I guess that's the difference when you can formulate a church, some how where it can come down to ( A + B + C + D +Y = CHURCH )...you have something you can contain and control. When it comes to the Kingdom it is un-containable, and un-controllable. It is the passion, the imagination, the power, the profound mysterious reality of the Kingdom as small as a mustard seed that we plant in the world.
Maybe it's time to really re-think church...and think, imagine with the mind of Jesus the mysterious reality of the Kingdom now, on earth as in heaven...and not be so wrapped up that everyone has to do it with the one size fits all formula.
Sounds very Scriptural to me, though it's not Traditional. Trouble comes in that we view Scripture through the lens of tradition, then assume that how tradition has interpreted words or approaches or callings is actually what Scripture itself inherently declares.
I very much would push back against such concepts being supposedly unScriptural. It's very Scriptural, especially if we are willing to let the meanings of words and concepts and activities be viewed in light of their original context, not as later cultural accretions imbued them with different meanings altogether.

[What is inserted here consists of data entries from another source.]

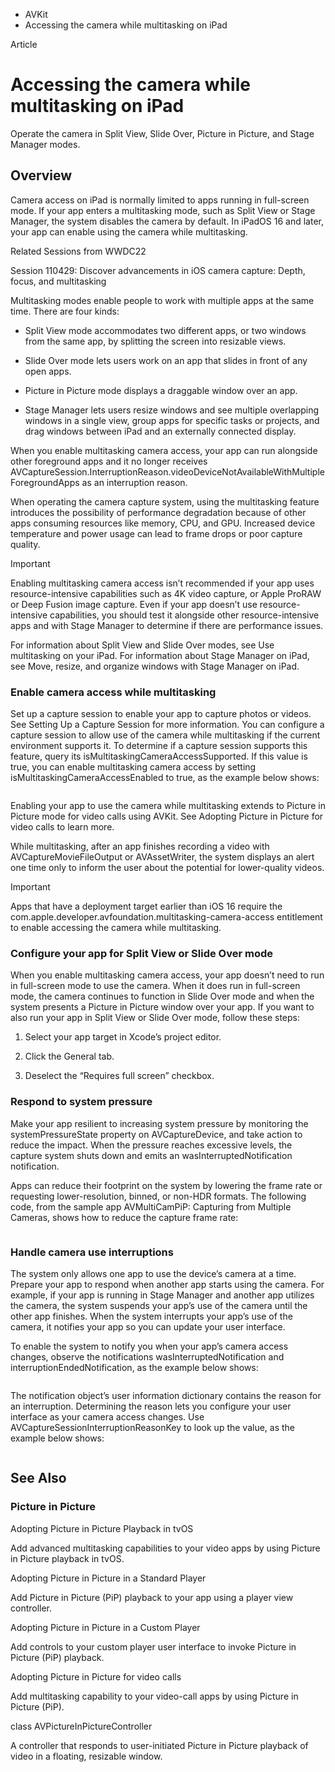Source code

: 

- AVKit
-  Accessing the camera while multitasking on iPad 

Article

# Accessing the camera while multitasking on iPad

Operate the camera in Split View, Slide Over, Picture in Picture, and Stage Manager modes.

## Overview

Camera access on iPad is normally limited to apps running in full-screen mode. If your app enters a multitasking mode, such as Split View or Stage Manager, the system disables the camera by default. In iPadOS 16 and later, your app can enable using the camera while multitasking.

Related Sessions from WWDC22

Session 110429: Discover advancements in iOS camera capture: Depth, focus, and multitasking

Multitasking modes enable people to work with multiple apps at the same time. There are four kinds:

- Split View mode accommodates two different apps, or two windows from the same app, by splitting the screen into resizable views.

- Slide Over mode lets users work on an app that slides in front of any open apps.

- Picture in Picture mode displays a draggable window over an app.

- Stage Manager lets users resize windows and see multiple overlapping windows in a single view, group apps for specific tasks or projects, and drag windows between iPad and an externally connected display.

When you enable multitasking camera access, your app can run alongside other foreground apps and it no longer receives AVCaptureSession.InterruptionReason.videoDeviceNotAvailableWithMultipleForegroundApps as an interruption reason.

When operating the camera capture system, using the multitasking feature introduces the possibility of performance degradation because of other apps consuming resources like memory, CPU, and GPU. Increased device temperature and power usage can lead to frame drops or poor capture quality.

Important

Enabling multitasking camera access isn’t recommended if your app uses resource-intensive capabilities such as 4K video capture, or Apple ProRAW or Deep Fusion image capture. Even if your app doesn’t use resource-intensive capabilities, you should test it alongside other resource-intensive apps and with Stage Manager to determine if there are performance issues.

For information about Split View and Slide Over modes, see Use multitasking on your iPad. For information about Stage Manager on iPad, see Move, resize, and organize windows with Stage Manager on iPad.

### Enable camera access while multitasking

Set up a capture session to enable your app to capture photos or videos. See Setting Up a Capture Session for more information. You can configure a capture session to allow use of the camera while multitasking if the current environment supports it. To determine if a capture session supports this feature, query its isMultitaskingCameraAccessSupported. If this value is true, you can enable multitasking camera access by setting isMultitaskingCameraAccessEnabled to true, as the example below shows:

```
```

Enabling your app to use the camera while multitasking extends to Picture in Picture mode for video calls using AVKit. See Adopting Picture in Picture for video calls to learn more.

While multitasking, after an app finishes recording a video with AVCaptureMovieFileOutput or AVAssetWriter, the system displays an alert one time only to inform the user about the potential for lower-quality videos.

Important

Apps that have a deployment target earlier than iOS 16 require the com.apple.developer.avfoundation.multitasking-camera-access entitlement to enable accessing the camera while multitasking.

### Configure your app for Split View or Slide Over mode

When you enable multitasking camera access, your app doesn’t need to run in full-screen mode to use the camera. When it does run in full-screen mode, the camera continues to function in Slide Over mode and when the system presents a Picture in Picture window over your app. If you want to also run your app in Split View or Slide Over mode, follow these steps:

1.  Select your app target in Xcode’s project editor.

2.  Click the General tab.

3.  Deselect the “Requires full screen” checkbox.

### Respond to system pressure

Make your app resilient to increasing system pressure by monitoring the systemPressureState property on AVCaptureDevice, and take action to reduce the impact. When the pressure reaches excessive levels, the capture system shuts down and emits an wasInterruptedNotification notification.

Apps can reduce their footprint on the system by lowering the frame rate or requesting lower-resolution, binned, or non-HDR formats. The following code, from the sample app AVMultiCamPiP: Capturing from Multiple Cameras, shows how to reduce the capture frame rate:

```
```

### Handle camera use interruptions

The system only allows one app to use the device’s camera at a time. Prepare your app to respond when another app starts using the camera. For example, if your app is running in Stage Manager and another app utilizes the camera, the system suspends your app’s use of the camera until the other app finishes. When the system interrupts your app’s use of the camera, it notifies your app so you can update your user interface.

To enable the system to notify you when your app’s camera access changes, observe the notifications wasInterruptedNotification and interruptionEndedNotification, as the example below shows:

```
```

The notification object’s user information dictionary contains the reason for an interruption. Determining the reason lets you configure your user interface as your camera access changes. Use AVCaptureSessionInterruptionReasonKey to look up the value, as the example below shows:

```
```

## See Also

### Picture in Picture

Adopting Picture in Picture Playback in tvOS

Add advanced multitasking capabilities to your video apps by using Picture in Picture playback in tvOS.

Adopting Picture in Picture in a Standard Player

Add Picture in Picture (PiP) playback to your app using a player view controller.

Adopting Picture in Picture in a Custom Player

Add controls to your custom player user interface to invoke Picture in Picture (PiP) playback.

Adopting Picture in Picture for video calls

Add multitasking capability to your video-call apps by using Picture in Picture (PiP).

class AVPictureInPictureController

A controller that responds to user-initiated Picture in Picture playback of video in a floating, resizable window.

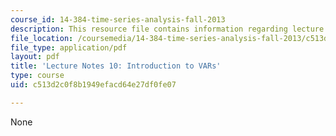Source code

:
 ```yaml
---
course_id: 14-384-time-series-analysis-fall-2013
description: This resource file contains information regarding lecture 10.
file_location: /coursemedia/14-384-time-series-analysis-fall-2013/c513d2c0f8b1949efacd64e27df0fe07_MIT14_384F13_lec10.pdf
file_type: application/pdf
layout: pdf
title: 'Lecture Notes 10: Introduction to VARs'
type: course
uid: c513d2c0f8b1949efacd64e27df0fe07

---
```

None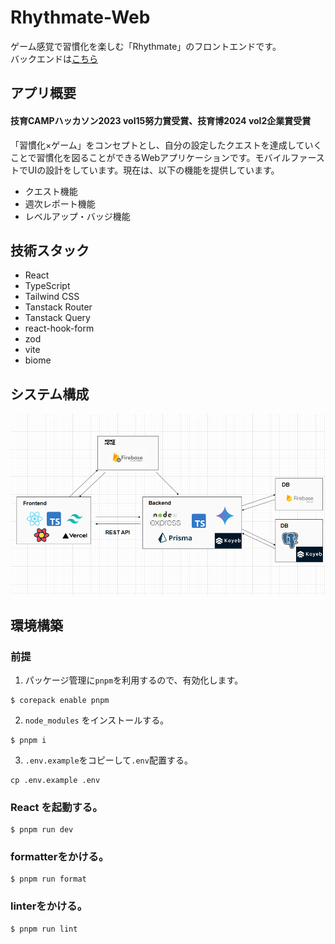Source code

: # Rhythmate-Web

ゲーム感覚で習慣化を楽しむ「Rhythmate」のフロントエンドです。  
バックエンドは[こちら](https://github.com/ayanami77/Rhythmate-Service)

## アプリ概要

#### 技育CAMPハッカソン2023 vol15努力賞受賞、技育博2024 vol2企業賞受賞

「習慣化×ゲーム」をコンセプトとし、自分の設定したクエストを達成していくことで習慣化を図ることができるWebアプリケーションです。モバイルファーストでUIの設計をしています。現在は、以下の機能を提供しています。

- クエスト機能
- 週次レポート機能
- レベルアップ・バッジ機能

## 技術スタック

- React
- TypeScript
- Tailwind CSS
- Tanstack Router
- Tanstack Query
- react-hook-form
- zod
- vite
- biome

## システム構成

![システム構成図](/docs/system-architecture.png)

## 環境構築

### 前提

1. パッケージ管理に`pnpm`を利用するので、有効化します。

```
$ corepack enable pnpm
```

2. `node_modules` をインストールする。

```
$ pnpm i
```

3. `.env.example`をコピーして`.env`配置する。

```
cp .env.example .env
```

### React を起動する。

```
$ pnpm run dev
```

### formatterをかける。

```
$ pnpm run format
```

### linterをかける。

```
$ pnpm run lint
```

Posted by: Patrick O | January 20, 2012 at 07:01 AM
Well said, Ron and Patrick.
I draw your attention to a simple cartoon by nakedpastor: http://www.nakedpastor.com/2012/01/19/interpretation-is-everything/
No matter how we view scripture, it is still our choice as to how we are viewing it. Even literalists choose either to take everything literally (no matter what the style of writing is), or choose which parts to take literally.
So claiming that an idea is 'scriptural' or 'unscriptural' is really saying: "It doesn't agree with my interpretation of scripture."

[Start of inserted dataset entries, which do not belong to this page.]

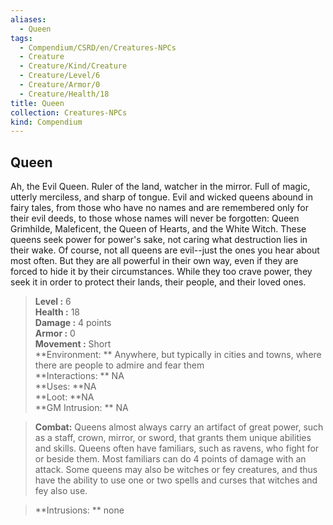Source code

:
 ```yaml
---
aliases:
  - Queen
tags:
  - Compendium/CSRD/en/Creatures-NPCs
  - Creature
  - Creature/Kind/Creature
  - Creature/Level/6
  - Creature/Armor/0
  - Creature/Health/18
title: Queen
collection: Creatures-NPCs
kind: Compendium
---
```

## Queen  
Ah, the Evil Queen. Ruler of the land, watcher in the mirror. Full of magic, utterly merciless, and sharp of tongue. Evil and wicked queens abound in fairy tales, from those who have no names and are remembered only for their evil deeds, to those whose names will never be forgotten: Queen Grimhilde, Maleficent, the Queen of Hearts, and the White Witch. These queens seek power for power's sake, not caring what destruction lies in their wake.
Of course, not all queens are evil--just the ones you hear about most often. But they are all powerful in their own way, even if they are forced to hide it by their circumstances. While they too crave power, they seek it in order to protect their lands, their people, and their loved ones.  

  
> **Level :** 6  
> **Health :** 18  
> **Damage :** 4 points  
> **Armor :** 0  
> **Movement :** Short  
> **Environment: ** Anywhere, but typically in cities and towns, where there are people to admire and fear them  
> **Interactions: ** NA  
> **Uses: **NA  
> **Loot: **NA  
> **GM Intrusion: ** NA  

> **Combat:** 
> Queens almost always carry an artifact of great power, such as a staff, crown,
mirror, or sword, that grants them unique abilities and skills.
Queens often have familiars, such as ravens, who fight for or beside them. Most familiars can do 4 points of damage with an attack.
Some queens may also be witches or fey creatures, and thus have the ability to use one or two spells and curses that witches and fey also use.  
  

> **Intrusions: ** 
> none  
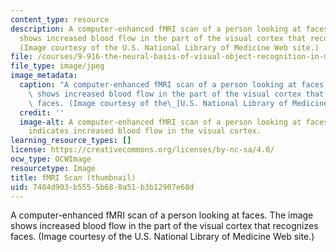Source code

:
 ```yaml
---
content_type: resource
description: A computer-enhanced fMRI scan of a person looking at faces. The image
  shows increased blood flow in the part of the visual cortex that recognizes faces.
  (Image courtesy of the U.S. National Library of Medicine Web site.)
file: /courses/9-916-the-neural-basis-of-visual-object-recognition-in-monkeys-and-humans-spring-2005/7484d903b5555b688a51b3b12907e68d_9-916s05-th.jpg
file_type: image/jpeg
image_metadata:
  caption: "A computer-enhanced fMRI scan of a person looking at faces. The image\
    \ shows increased blood flow in the part of the visual cortex that recognizes\
    \ faces. (Image courtesy of the\_[U.S. National Library of Medicine Web site](http://www.nlm.nih.gov/).)"
  credit: ''
  image-alt: A computer-enhanced fMRI scan of a person looking at faces.  The image
    indicates increased blood flow in the visual cortex.
learning_resource_types: []
license: https://creativecommons.org/licenses/by-nc-sa/4.0/
ocw_type: OCWImage
resourcetype: Image
title: fMRI Scan (thumbnail)
uid: 7484d903-b555-5b68-8a51-b3b12907e68d
---
```

A computer-enhanced fMRI scan of a person looking at faces. The image shows increased blood flow in the part of the visual cortex that recognizes faces. (Image courtesy of the U.S. National Library of Medicine Web site.)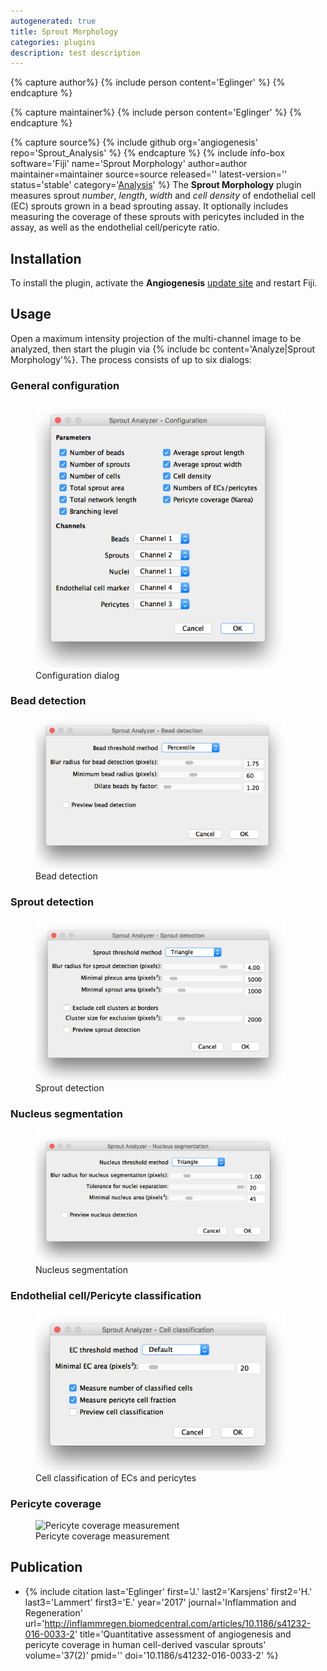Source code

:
 ```yaml
---
autogenerated: true
title: Sprout Morphology
categories: plugins
description: test description
---
```



{% capture author%}
{% include person content='Eglinger' %}
{% endcapture %}

{% capture maintainer%}
{% include person content='Eglinger' %}
{% endcapture %}

{% capture source%}
{% include github org='angiogenesis' repo='Sprout\_Analysis' %}
{% endcapture %}
{% include info-box software='Fiji' name='Sprout Morphology' author=author maintainer=maintainer source=source released='' latest-version='' status='stable' category='[Analysis](Category_Analysis)' %} The **Sprout Morphology** plugin measures sprout *number*, *length*, *width* and *cell density* of endothelial cell (EC) sprouts grown in a bead sprouting assay. It optionally includes measuring the coverage of these sprouts with pericytes included in the assay, as well as the endothelial cell/pericyte ratio.

Installation
------------

To install the plugin, activate the **Angiogenesis** [update site](/update-sites/following) and restart Fiji.

Usage
-----

Open a maximum intensity projection of the multi-channel image to be analyzed, then start the plugin via {% include bc content='Analyze|Sprout Morphology'%}. The process consists of up to six dialogs:

### General configuration

<figure><img src="/media/SproutAnalyzer Configuration.png" title="Configuration dialog" width="400" alt="Configuration dialog" /><figcaption aria-hidden="true">Configuration dialog</figcaption></figure>

### Bead detection

<figure><img src="/media/SproutAnalyzer BeadDetection.png" title="Bead detection" width="400" alt="Bead detection" /><figcaption aria-hidden="true">Bead detection</figcaption></figure>

### Sprout detection

<figure><img src="/media/SproutAnalyzer SproutDetection.png" title="Sprout detection" width="400" alt="Sprout detection" /><figcaption aria-hidden="true">Sprout detection</figcaption></figure>

### Nucleus segmentation

<figure><img src="/media/SproutAnalyzer NucleusSegmentation.png" title="Nucleus segmentation" width="400" alt="Nucleus segmentation" /><figcaption aria-hidden="true">Nucleus segmentation</figcaption></figure>

### Endothelial cell/Pericyte classification

<figure><img src="/media/SproutAnalyzer CellClassification.png" title="Cell classification of ECs and pericytes" width="400" alt="Cell classification of ECs and pericytes" /><figcaption aria-hidden="true">Cell classification of ECs and pericytes</figcaption></figure>

### Pericyte coverage

<figure><img src="/media/SproutAnalyzer PericyteCoverage.png" title="Pericyte coverage measurement" width="400" alt="Pericyte coverage measurement" /><figcaption aria-hidden="true">Pericyte coverage measurement</figcaption></figure>

Publication
-----------

-   {% include citation last='Eglinger' first='J.' last2='Karsjens' first2='H.' last3='Lammert' first3='E.' year='2017' journal='Inflammation and Regeneration' url='http://inflammregen.biomedcentral.com/articles/10.1186/s41232-016-0033-2' title='Quantitative assessment of angiogenesis and pericyte coverage in human cell-derived vascular sprouts' volume='37(2)' pmid='' doi='10.1186/s41232-016-0033-2' %}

That is not to say that we shouldn't have a good understanding of what scripture is, because we need to. But we also need to recognize that not everyone sees everything the same way.
And as a parting thought--even the Bible itself proclaims that Jesus is the Word of God.
Posted by: Al | January 20, 2012 at 09:13 AM
Patrick, and Al...I wonder if in the end it might be as simple as allegiance...is it the tradition, and church doctrine. Or is more sole allegiance as being a citizen of the KINGDOM, living in that reality now. I think to of the idea of incarnational truth, is profound fleshy mystery that is discovered living it. It's interesting in our thinking how fast we filter Jesus out...when in reality he should be the filter that we strain everything through. Thanks guys, for helping me think this out.